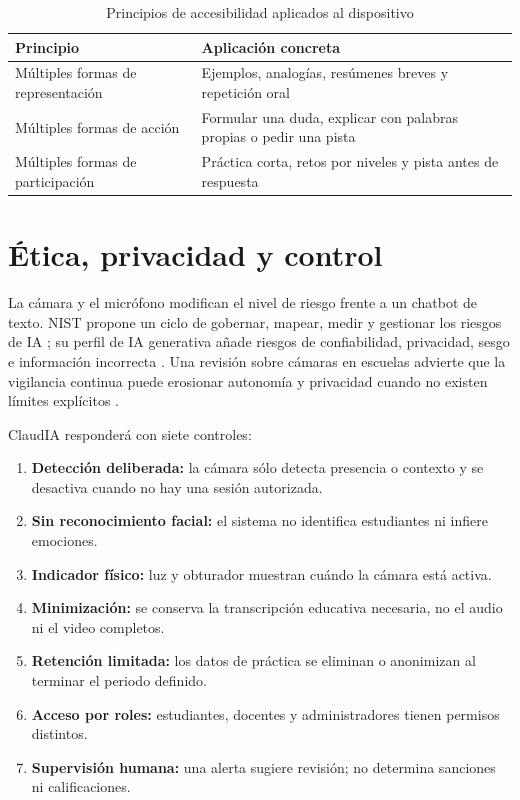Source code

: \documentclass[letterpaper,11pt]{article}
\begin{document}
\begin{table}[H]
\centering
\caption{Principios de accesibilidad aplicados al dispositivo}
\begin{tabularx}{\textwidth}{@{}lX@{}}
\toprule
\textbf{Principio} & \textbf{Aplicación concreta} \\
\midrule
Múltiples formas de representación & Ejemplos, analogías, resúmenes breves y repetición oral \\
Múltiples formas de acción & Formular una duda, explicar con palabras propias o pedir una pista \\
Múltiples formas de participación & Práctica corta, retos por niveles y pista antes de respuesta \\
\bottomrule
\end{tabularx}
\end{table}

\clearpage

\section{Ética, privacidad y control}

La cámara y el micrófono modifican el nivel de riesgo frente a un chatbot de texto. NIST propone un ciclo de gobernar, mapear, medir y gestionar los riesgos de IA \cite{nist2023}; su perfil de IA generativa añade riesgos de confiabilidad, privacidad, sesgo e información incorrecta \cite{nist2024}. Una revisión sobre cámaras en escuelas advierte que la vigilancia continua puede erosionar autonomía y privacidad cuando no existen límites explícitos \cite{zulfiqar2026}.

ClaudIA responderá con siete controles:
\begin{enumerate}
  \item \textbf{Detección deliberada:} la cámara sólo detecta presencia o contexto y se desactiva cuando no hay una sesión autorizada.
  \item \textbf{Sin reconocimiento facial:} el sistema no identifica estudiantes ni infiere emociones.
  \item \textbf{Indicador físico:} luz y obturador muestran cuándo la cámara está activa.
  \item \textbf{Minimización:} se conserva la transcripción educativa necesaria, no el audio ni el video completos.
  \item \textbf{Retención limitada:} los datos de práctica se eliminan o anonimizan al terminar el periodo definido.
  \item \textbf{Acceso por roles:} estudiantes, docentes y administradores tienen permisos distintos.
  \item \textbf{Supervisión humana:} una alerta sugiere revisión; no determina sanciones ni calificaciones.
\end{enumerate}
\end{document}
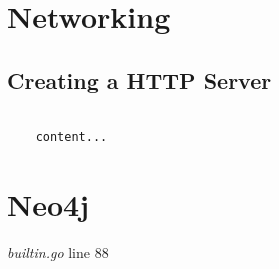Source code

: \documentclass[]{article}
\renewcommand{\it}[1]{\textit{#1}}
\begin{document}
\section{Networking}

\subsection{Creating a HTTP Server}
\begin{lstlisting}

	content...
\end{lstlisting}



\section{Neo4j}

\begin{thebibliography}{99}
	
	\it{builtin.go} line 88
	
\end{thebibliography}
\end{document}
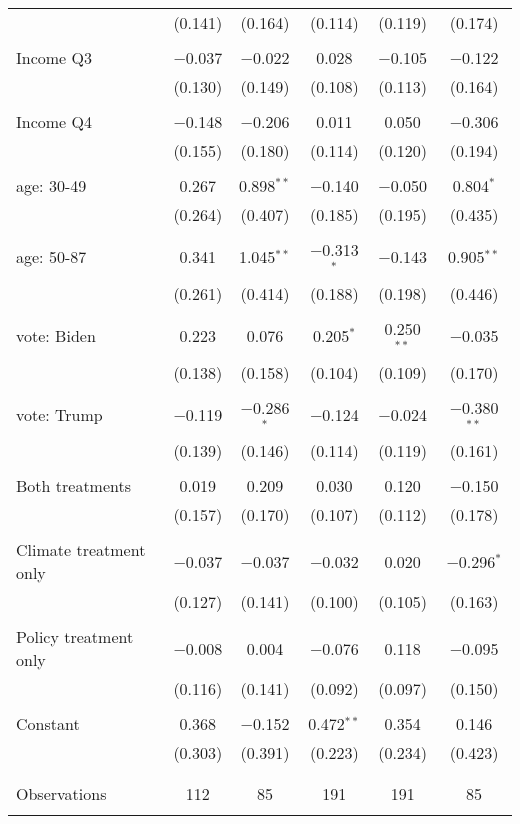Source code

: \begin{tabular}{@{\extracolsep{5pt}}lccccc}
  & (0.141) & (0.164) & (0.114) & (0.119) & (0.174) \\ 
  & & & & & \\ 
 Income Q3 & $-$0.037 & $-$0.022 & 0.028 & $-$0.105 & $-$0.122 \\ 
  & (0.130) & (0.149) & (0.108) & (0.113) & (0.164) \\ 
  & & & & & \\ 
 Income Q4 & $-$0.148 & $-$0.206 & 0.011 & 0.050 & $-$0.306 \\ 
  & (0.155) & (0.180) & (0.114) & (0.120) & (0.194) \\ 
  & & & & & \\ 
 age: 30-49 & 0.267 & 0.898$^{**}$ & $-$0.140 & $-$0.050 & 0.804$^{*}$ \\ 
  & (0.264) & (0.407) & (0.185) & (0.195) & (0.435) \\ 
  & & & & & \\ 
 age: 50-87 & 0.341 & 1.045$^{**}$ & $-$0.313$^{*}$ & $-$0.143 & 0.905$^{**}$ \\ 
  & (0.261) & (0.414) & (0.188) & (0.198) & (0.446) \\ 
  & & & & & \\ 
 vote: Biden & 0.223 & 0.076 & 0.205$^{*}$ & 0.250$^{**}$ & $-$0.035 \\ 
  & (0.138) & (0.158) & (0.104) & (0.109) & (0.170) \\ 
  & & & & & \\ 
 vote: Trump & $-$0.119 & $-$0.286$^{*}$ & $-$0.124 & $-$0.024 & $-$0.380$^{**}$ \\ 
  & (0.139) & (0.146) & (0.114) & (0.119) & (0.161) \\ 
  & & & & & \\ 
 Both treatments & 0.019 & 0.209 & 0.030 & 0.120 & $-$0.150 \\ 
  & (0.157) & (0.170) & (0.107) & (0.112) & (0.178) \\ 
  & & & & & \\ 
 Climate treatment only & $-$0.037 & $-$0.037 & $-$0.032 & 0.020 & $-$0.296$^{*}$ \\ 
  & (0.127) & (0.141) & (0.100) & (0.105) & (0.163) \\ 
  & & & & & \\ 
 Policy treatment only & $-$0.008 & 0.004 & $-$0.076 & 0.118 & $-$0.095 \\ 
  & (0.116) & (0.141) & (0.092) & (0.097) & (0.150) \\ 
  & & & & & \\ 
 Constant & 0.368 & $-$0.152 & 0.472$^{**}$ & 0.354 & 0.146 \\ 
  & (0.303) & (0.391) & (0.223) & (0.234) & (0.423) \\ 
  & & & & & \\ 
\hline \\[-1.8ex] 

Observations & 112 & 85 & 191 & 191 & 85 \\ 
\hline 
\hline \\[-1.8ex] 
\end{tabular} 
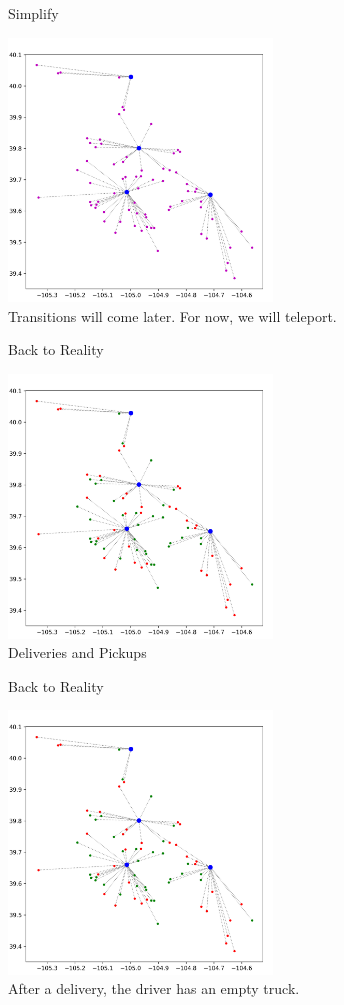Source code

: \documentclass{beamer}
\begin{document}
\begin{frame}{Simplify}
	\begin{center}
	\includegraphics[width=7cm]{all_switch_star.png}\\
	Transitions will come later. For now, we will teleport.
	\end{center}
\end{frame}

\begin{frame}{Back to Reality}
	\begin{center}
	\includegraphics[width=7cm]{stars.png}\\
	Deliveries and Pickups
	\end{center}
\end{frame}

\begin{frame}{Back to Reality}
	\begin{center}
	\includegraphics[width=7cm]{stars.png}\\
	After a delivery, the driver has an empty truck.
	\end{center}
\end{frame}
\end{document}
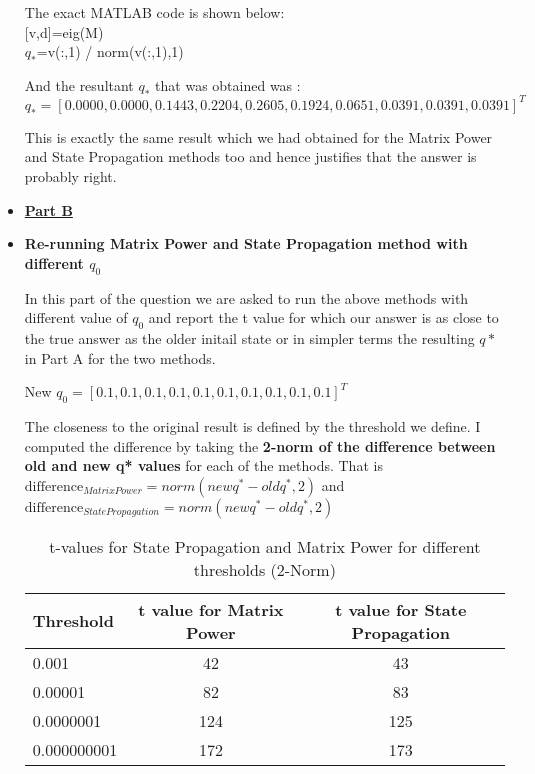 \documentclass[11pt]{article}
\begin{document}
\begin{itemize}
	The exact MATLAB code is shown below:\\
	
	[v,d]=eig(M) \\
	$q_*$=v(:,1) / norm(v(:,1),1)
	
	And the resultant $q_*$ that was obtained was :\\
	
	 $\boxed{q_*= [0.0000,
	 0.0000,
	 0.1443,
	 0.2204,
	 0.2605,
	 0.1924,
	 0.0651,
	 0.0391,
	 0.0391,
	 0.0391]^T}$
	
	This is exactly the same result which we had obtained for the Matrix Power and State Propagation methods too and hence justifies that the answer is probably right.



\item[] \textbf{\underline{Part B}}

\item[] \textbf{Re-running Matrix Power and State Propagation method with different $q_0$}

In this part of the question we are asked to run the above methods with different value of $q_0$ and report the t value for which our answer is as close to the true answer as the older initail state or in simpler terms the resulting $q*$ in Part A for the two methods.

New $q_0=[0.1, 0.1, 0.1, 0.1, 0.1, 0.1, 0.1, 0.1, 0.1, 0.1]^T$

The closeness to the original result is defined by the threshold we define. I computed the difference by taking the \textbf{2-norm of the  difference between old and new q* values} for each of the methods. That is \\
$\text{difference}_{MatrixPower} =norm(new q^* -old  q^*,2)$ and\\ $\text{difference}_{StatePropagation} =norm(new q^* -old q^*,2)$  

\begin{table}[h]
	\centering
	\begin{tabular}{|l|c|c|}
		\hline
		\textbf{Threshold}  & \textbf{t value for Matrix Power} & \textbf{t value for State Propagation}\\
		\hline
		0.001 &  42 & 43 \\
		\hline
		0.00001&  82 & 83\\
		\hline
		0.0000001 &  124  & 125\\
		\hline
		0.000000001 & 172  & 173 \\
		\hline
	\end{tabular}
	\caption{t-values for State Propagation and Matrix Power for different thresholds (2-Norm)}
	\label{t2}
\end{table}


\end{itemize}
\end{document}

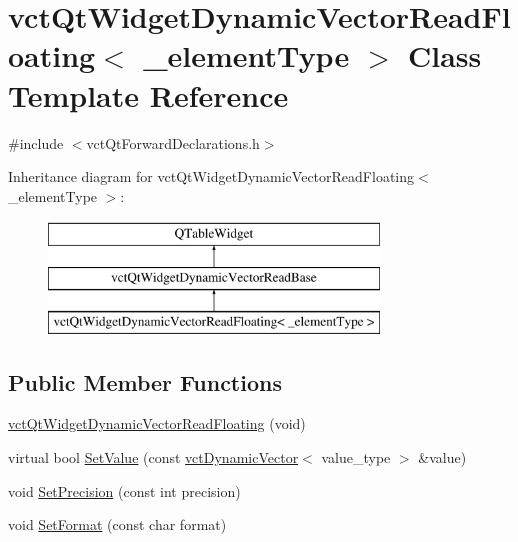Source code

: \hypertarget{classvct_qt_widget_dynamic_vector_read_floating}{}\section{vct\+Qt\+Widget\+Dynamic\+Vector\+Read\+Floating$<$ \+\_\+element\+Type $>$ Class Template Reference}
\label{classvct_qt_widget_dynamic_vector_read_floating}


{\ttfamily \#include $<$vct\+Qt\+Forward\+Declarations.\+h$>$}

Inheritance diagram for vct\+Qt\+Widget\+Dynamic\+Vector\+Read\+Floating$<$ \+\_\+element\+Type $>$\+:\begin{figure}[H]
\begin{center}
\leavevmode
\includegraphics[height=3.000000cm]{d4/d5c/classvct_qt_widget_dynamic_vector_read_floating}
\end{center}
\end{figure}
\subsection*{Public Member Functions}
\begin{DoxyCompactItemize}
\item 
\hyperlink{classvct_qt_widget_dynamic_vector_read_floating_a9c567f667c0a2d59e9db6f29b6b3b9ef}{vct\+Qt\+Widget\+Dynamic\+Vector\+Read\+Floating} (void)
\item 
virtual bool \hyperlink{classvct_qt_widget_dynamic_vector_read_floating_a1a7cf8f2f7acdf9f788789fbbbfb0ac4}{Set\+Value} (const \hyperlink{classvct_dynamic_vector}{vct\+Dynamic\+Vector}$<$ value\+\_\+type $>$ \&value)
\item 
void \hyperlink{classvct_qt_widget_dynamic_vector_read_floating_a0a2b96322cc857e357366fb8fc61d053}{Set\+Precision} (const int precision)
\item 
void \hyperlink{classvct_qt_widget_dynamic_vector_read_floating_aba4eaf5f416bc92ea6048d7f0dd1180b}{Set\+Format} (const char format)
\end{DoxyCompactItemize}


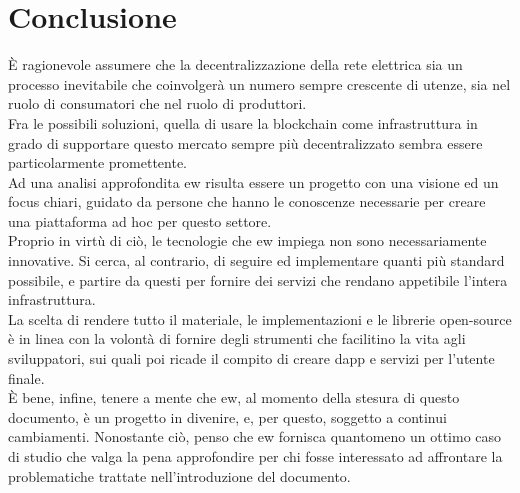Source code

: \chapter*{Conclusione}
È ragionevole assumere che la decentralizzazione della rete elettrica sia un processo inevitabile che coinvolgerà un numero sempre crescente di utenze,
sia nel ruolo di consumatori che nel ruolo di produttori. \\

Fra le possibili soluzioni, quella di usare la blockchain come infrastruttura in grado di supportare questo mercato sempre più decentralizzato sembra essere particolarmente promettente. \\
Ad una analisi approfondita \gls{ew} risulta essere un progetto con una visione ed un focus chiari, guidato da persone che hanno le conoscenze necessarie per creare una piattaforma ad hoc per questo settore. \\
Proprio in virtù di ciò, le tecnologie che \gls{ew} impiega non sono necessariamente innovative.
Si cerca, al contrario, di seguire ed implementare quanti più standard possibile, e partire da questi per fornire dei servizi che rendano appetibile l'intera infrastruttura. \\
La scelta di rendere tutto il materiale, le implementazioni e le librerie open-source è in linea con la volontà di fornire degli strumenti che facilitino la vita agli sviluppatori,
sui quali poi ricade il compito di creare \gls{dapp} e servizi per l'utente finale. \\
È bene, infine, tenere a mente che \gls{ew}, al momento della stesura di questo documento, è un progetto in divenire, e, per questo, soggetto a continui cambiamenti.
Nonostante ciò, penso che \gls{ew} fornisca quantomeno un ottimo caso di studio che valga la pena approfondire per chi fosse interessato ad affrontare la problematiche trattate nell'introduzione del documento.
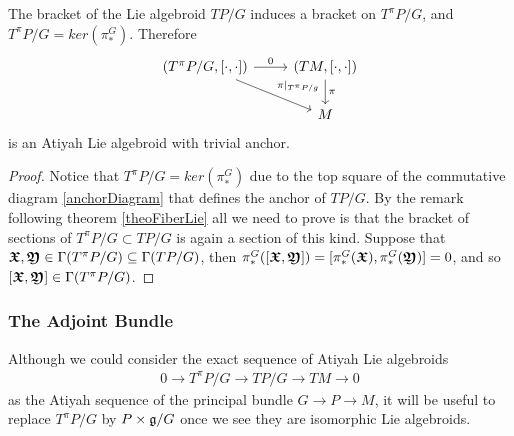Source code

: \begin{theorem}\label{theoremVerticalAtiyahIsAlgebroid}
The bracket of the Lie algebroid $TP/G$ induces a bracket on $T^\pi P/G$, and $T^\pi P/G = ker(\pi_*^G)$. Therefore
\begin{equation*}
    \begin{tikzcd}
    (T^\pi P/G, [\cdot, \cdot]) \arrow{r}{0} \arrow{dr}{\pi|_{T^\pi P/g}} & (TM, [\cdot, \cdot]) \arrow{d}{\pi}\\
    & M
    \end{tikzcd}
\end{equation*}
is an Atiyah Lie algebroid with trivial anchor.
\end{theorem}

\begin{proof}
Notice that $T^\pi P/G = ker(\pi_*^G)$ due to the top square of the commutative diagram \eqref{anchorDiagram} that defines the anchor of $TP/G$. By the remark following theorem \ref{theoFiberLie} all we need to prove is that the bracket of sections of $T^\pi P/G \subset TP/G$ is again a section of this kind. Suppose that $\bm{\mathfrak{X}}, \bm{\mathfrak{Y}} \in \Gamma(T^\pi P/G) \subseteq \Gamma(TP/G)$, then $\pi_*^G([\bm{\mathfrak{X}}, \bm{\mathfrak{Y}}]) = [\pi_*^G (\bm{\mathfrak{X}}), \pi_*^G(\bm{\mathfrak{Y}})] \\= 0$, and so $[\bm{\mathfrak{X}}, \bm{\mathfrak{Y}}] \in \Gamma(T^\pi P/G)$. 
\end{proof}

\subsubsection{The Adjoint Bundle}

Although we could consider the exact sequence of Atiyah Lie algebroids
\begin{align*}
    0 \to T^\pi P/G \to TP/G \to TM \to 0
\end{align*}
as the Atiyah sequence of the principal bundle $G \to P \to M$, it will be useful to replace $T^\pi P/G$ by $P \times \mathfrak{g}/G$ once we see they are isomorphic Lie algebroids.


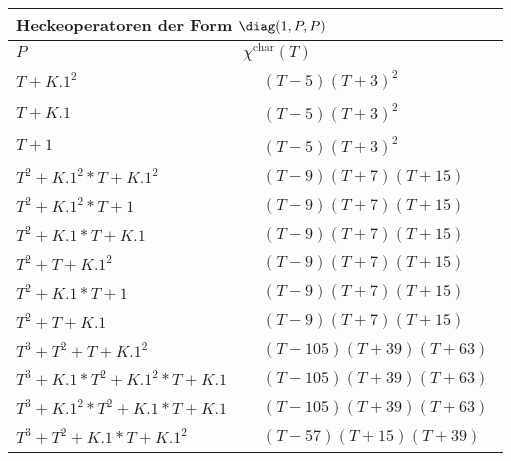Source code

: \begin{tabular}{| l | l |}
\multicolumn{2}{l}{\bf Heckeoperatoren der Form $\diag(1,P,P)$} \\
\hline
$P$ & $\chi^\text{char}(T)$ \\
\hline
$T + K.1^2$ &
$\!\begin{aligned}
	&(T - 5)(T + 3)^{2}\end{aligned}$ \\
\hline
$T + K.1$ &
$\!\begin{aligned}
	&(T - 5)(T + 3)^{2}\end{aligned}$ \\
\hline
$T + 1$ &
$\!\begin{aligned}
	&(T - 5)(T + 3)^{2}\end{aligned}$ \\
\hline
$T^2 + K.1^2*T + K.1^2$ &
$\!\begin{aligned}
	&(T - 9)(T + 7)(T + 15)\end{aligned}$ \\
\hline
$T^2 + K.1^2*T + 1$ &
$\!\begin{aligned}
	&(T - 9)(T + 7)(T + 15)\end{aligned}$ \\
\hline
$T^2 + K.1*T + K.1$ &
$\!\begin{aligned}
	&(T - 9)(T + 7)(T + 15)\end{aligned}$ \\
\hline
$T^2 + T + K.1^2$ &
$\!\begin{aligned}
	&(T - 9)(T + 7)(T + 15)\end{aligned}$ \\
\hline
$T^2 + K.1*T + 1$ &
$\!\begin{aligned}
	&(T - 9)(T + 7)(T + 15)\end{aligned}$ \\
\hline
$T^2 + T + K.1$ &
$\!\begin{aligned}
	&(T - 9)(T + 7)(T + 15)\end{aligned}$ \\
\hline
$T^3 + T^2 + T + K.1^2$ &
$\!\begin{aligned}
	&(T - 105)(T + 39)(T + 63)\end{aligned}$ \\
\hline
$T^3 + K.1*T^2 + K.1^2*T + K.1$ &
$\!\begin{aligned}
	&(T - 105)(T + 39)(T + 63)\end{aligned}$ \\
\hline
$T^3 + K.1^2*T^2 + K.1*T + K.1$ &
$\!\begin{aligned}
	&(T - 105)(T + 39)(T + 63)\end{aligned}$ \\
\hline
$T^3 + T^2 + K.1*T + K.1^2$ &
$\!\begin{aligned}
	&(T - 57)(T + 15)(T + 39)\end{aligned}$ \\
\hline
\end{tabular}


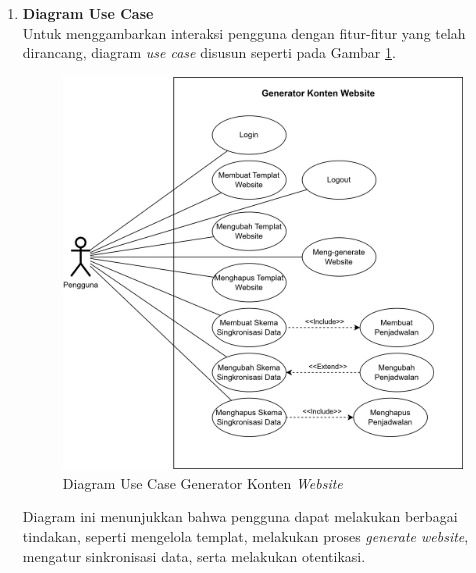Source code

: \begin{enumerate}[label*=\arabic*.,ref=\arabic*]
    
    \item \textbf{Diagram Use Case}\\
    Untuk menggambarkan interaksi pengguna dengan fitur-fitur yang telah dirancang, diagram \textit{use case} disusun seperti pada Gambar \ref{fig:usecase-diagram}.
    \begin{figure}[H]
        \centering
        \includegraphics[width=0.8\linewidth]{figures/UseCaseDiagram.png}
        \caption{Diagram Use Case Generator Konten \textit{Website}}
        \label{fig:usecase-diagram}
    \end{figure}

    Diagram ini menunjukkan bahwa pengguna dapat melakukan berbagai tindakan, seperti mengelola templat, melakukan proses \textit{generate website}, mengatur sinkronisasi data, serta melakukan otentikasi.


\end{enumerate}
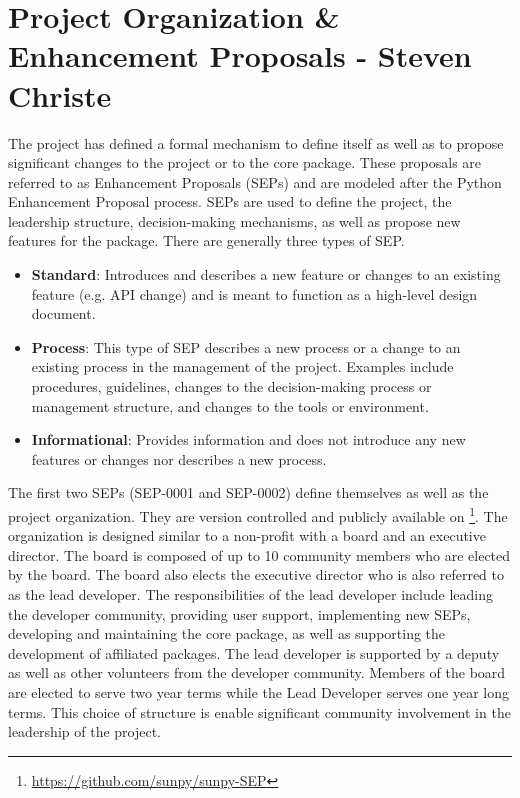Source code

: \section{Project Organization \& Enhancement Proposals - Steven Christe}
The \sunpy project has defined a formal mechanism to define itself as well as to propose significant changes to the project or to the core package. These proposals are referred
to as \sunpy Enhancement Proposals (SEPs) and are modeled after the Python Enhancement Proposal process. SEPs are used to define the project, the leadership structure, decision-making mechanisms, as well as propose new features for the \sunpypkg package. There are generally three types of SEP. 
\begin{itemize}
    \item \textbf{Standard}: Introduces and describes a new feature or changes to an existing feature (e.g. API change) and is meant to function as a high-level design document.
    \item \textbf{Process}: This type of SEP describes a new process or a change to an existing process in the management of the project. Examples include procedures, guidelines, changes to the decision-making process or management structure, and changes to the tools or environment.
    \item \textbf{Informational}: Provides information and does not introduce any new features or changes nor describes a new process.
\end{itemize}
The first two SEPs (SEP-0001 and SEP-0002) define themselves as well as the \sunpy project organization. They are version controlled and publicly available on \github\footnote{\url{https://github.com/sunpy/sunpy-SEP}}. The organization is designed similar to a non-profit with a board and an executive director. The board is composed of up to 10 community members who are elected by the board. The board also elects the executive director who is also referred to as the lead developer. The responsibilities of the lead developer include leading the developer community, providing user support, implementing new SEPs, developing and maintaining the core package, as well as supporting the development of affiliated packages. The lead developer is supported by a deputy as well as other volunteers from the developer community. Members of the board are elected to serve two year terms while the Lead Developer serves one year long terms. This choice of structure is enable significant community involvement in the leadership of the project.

++++++++

* _To do_
Copy only the lines in the listing that contain "fornire".

* _Answer to the exercise_
Si cerca, al contrario, di seguire ed implementare quanti più standard possibile, e partire da questi per fornire dei servizi che rendano appetibile l'intera infrastruttura. \\
La scelta di rendere tutto il materiale, le implementazioni e le librerie open-source è in linea con la volontà di fornire degli strumenti che facilitino la vita agli sviluppatori,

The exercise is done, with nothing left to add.